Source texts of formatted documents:
=== Section Start ===
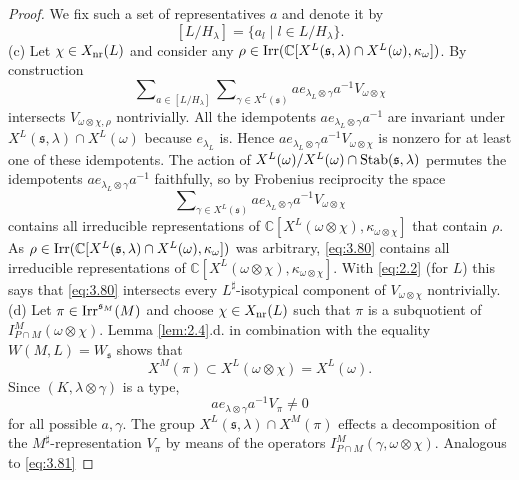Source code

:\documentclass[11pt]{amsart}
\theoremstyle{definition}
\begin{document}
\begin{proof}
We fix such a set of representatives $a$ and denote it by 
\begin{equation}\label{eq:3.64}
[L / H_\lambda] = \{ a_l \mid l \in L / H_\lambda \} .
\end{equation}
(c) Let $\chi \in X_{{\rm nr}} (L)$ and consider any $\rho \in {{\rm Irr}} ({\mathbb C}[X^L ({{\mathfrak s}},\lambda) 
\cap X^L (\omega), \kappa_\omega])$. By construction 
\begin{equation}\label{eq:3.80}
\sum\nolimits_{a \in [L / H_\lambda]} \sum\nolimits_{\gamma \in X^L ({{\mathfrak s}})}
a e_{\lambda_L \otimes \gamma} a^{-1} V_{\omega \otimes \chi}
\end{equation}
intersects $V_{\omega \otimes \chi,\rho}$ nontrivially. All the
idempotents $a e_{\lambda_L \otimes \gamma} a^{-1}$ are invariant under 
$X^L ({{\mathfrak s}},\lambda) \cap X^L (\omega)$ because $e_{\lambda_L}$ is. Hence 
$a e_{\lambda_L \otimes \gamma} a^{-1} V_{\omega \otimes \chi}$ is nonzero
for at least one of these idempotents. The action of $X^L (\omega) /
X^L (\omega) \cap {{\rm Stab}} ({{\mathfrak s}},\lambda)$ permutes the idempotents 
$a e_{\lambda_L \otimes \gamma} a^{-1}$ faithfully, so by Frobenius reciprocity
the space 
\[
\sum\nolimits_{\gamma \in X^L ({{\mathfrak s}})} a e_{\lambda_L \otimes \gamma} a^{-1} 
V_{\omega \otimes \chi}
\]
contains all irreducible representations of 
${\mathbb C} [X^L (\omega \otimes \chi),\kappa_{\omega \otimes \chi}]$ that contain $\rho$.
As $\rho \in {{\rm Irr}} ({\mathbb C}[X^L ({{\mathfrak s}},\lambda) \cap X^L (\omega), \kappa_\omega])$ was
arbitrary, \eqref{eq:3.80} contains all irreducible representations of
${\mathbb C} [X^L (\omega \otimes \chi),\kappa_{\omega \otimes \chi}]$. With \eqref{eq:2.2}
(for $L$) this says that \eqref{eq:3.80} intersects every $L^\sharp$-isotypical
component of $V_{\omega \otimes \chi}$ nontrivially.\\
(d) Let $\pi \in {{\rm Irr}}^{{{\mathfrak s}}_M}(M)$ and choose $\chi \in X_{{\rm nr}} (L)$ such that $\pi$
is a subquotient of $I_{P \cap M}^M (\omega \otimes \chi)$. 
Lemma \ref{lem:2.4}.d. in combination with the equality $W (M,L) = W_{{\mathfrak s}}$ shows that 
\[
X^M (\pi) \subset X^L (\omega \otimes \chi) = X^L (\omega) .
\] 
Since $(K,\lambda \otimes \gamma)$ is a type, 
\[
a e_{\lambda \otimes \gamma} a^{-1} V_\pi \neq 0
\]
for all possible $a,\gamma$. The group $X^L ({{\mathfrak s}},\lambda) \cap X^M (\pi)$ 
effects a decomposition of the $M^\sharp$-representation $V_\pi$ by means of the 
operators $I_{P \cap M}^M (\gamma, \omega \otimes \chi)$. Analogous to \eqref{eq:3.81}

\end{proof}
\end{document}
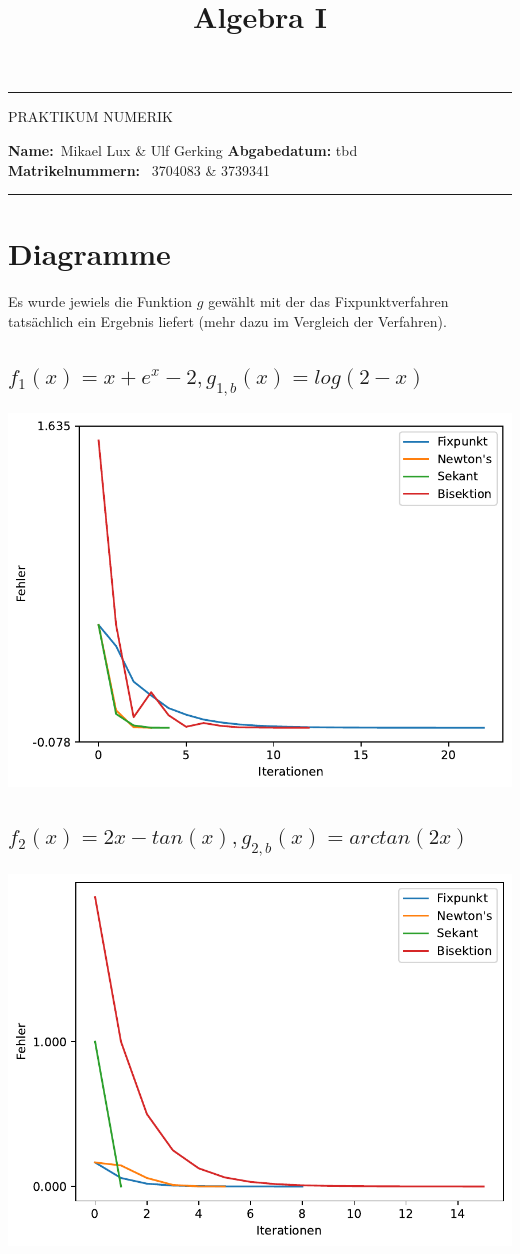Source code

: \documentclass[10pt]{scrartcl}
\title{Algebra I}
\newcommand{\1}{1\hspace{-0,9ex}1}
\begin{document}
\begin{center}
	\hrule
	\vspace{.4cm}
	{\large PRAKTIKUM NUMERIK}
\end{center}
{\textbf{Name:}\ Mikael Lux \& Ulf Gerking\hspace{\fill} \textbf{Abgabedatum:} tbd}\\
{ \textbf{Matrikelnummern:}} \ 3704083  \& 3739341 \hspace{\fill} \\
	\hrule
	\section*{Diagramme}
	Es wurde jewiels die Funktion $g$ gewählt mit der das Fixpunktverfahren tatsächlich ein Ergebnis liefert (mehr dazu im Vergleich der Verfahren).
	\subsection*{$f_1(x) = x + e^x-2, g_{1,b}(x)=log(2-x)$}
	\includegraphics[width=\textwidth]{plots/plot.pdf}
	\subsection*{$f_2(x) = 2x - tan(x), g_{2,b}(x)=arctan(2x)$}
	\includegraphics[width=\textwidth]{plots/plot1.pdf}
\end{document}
=== Section End ===
What to work on: When a line of the records holds the word "begin", copy that line.

Expected answer:
\begin{document}
\begin{proof}
\begin{equation}\label{eq:3.64}
\begin{equation}\label{eq:3.80}
\begin{document}
\begin{center}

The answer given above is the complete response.